A Delivery Van–Turned–Mobile Classroom for Kids Hits the Streets of Chicago
Chicago Mobile Makers converts a USPS van into a roving "makerspace" for young people to learn new design skills.
Chicago Mobile Makers converts a USPS van into a roving "makerspace" for young people to learn new design skills.
Since 2017, nonprofit organization Chicago Mobile Makers has offered free and low-cost design programming to young people, teaching architecture, fabrication, and construction in partnership with museums and local institutions. Now, that programming is being delivered straight to Chicago neighborhoods from the back of a cleverly redesigned USPS van.
Mobile Makerspace is a 108-square-foot classroom, gallery, tool shed, and design studio-on-wheels. Four rooftop solar panels provide ample renewable energy to power tools, laptops, and even larger machinery like a laser cutter and 3D printer.
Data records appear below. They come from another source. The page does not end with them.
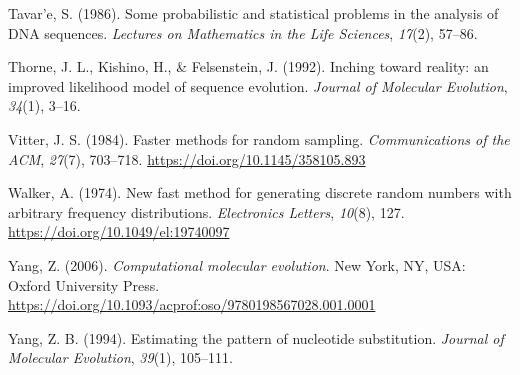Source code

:\documentclass[12pt,]{article}
\begin{document}
\leavevmode\hypertarget{ref-Tavare_1986gtr}{}%
Tavar\a'e, S. (1986). Some probabilistic and statistical problems in the analysis of DNA sequences. \emph{Lectures on Mathematics in the Life Sciences}, \emph{17}(2), 57--86.

\leavevmode\hypertarget{ref-Thorne_1992}{}%
Thorne, J. L., Kishino, H., \& Felsenstein, J. (1992). Inching toward reality: an improved likelihood model of sequence evolution. \emph{Journal of Molecular Evolution}, \emph{34}(1), 3--16.

\leavevmode\hypertarget{ref-Vitter_1984}{}%
Vitter, J. S. (1984). Faster methods for random sampling. \emph{Communications of the ACM}, \emph{27}(7), 703--718. \url{https://doi.org/10.1145/358105.893}

\leavevmode\hypertarget{ref-Walker_1974}{}%
Walker, A. (1974). New fast method for generating discrete random numbers with arbitrary frequency distributions. \emph{Electronics Letters}, \emph{10}(8), 127. \url{https://doi.org/10.1049/el:19740097}

\leavevmode\hypertarget{ref-Yang_2006}{}%
Yang, Z. (2006). \emph{Computational molecular evolution}. New York, NY, USA: Oxford University Press. \url{https://doi.org/10.1093/acprof:oso/9780198567028.001.0001}

\leavevmode\hypertarget{ref-Yang_1994}{}%
Yang, Z. B. (1994). Estimating the pattern of nucleotide substitution. \emph{Journal of Molecular Evolution}, \emph{39}(1), 105--111.
\end{document}

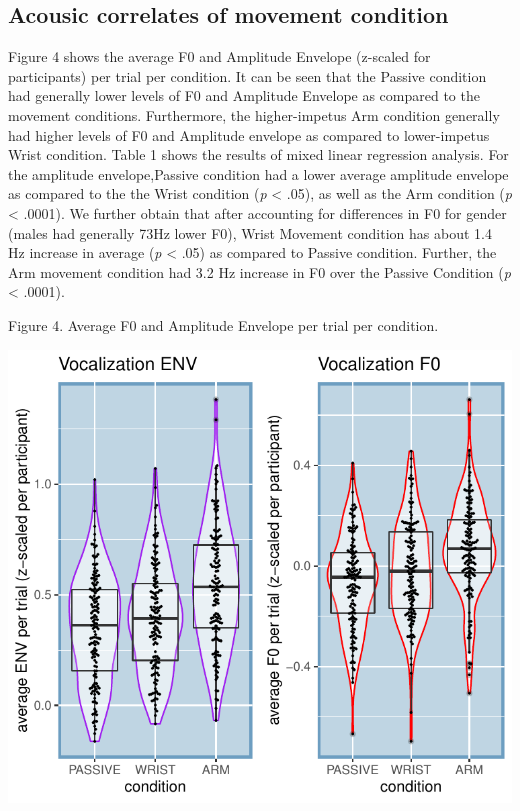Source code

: \documentclass[
  man,floatsintext]{apa6}
\begin{document}
\hypertarget{acousic-correlates-of-movement-condition}{%
\subsection{Acousic correlates of movement condition}\label{acousic-correlates-of-movement-condition}}

Figure 4 shows the average F0 and Amplitude Envelope (z-scaled for participants) per trial per condition. It can be seen that the Passive condition had generally lower levels of F0 and Amplitude Envelope as compared to the movement conditions. Furthermore, the higher-impetus Arm condition generally had higher levels of F0 and Amplitude envelope as compared to lower-impetus Wrist condition.
Table 1 shows the results of mixed linear regression analysis. For the amplitude envelope,Passive condition had a lower average amplitude envelope as compared to the the Wrist condition (\emph{p} \textless{} .05), as well as the Arm condition (\emph{p} \textless{} .0001). We further obtain that after accounting for differences in F0 for gender (males had generally 73Hz lower F0), Wrist Movement condition has about 1.4 Hz increase in average (\emph{p} \textless{} .05) as compared to Passive condition. Further, the Arm movement condition had 3.2 Hz increase in F0 over the Passive Condition (\emph{p} \textless{} .0001).

Figure 4. Average F0 and Amplitude Envelope per trial per condition.

\includegraphics{GS_physics_in_fluid_speech_files/figure-latex/plot_avF0_avENV-1.pdf}
\end{document}
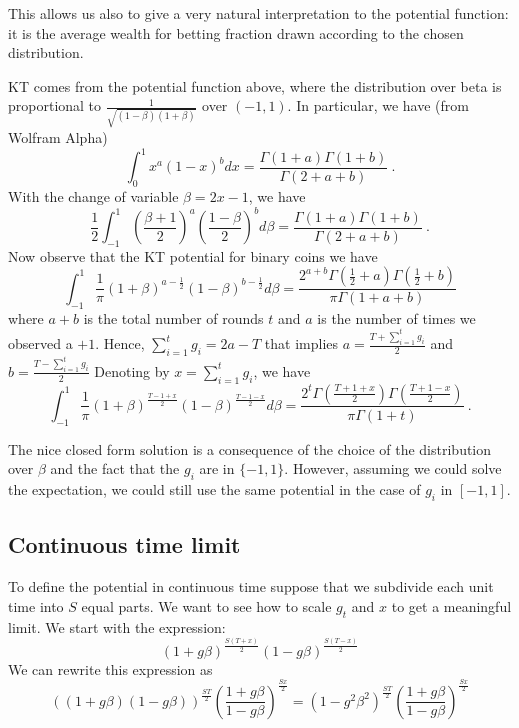 \documentclass{article}
\begin{document}
This allows us also to give a very natural interpretation to the potential function: it is the average wealth for betting fraction drawn according to the chosen distribution.

KT comes from the potential function above, where the distribution over beta is proportional to $\frac{1}{\sqrt{(1-\beta)(1+\beta)}}$ over $(-1,1)$. 
In particular, we have (from Wolfram Alpha)
\[
\int_0^1 x^a (1-x)^b dx
= \frac{\Gamma(1 + a) \Gamma(1 + b)}{\Gamma(2 + a + b)}~.
\]
With the change of variable $\beta=2x-1$, we have
\[
\frac{1}{2}\int_{-1}^1 \left(\frac{\beta+1}{2}\right)^a \left(\frac{1-\beta}{2}\right)^b d\beta
= \frac{\Gamma(1 + a) \Gamma(1 + b)}{\Gamma(2 + a + b)}~.
\]
Now observe that the KT potential for binary coins we have
\[
\int_{-1}^1 \frac{1}{\pi} (1+\beta)^{a-\frac{1}{2}} (1-\beta)^{b-\frac{1}{2}} d\beta
= \frac{2^{a+b} \Gamma(\frac{1}{2} + a) \Gamma(\frac{1}{2} + b)}{  \pi \Gamma(1 + a + b)}
\]
where $a+b$ is the total number of rounds $t$ and $a$ is the number of times we observed a $+1$. Hence, $\sum_{i=1}^t g_i= 2a-T$ that implies $a=\frac{T+\sum_{i=1}^t g_i}{2}$ and $b=\frac{T-\sum_{i=1}^t g_i}{2}$
Denoting by $x=\sum_{i=1}^t g_i$, we have
\[
\int_{-1}^1 \frac{1}{\pi} (1+\beta)^{\frac{T-1+x}{2}} (1-\beta)^{\frac{T-1-x}{2}} d\beta
= \frac{2^{t} \Gamma(\frac{T+1+x}{2}) \Gamma(\frac{T+1-x}{2})}{  \pi \Gamma(1 + t)}~.
\]

The nice closed form solution is a consequence of the choice of the distribution over $\beta$ and the fact that the $g_i$ are in $\{-1,1\}$. However, assuming we could solve the expectation, we could still use the same potential in the case of $g_i$ in $[-1,1]$. 


\subsection{Continuous time limit}
To define the potential in continuous time suppose that we subdivide each unit time
into $S$ equal parts. We want to see how to scale $g_t$ and $x$ to get a meaningful limit. We start with the expression:
$$ (1+g\beta)^{\frac{S(T+x)}{2}} (1-g\beta)^{\frac{S(T-x)}{2}} $$
We can rewrite this expression as
$$ ((1+g\beta)(1-g\beta))^{\frac{ST}{2}} \left( \frac{1+g\beta}{1-g \beta}\right)^{\frac{Sx}{2}}
=
(1-g^2 \beta^2)^{\frac{ST}{2}} \left( \frac{1+g\beta}{1-g \beta}\right)^{\frac{Sx}{2}}
$$
\end{document}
A hinged door at the van’s rear swings open for classes to spill out onto neighborhood sidewalks and streets.
"The idea is that we won’t need students to come to us, because that creates another barrier," says architect and Chicago Mobile Makers founder Maya Bird-Murphy, who dreamed up the truck’s concept five years back while still a graduate student. "If we bring learning to them, it makes it very accessible."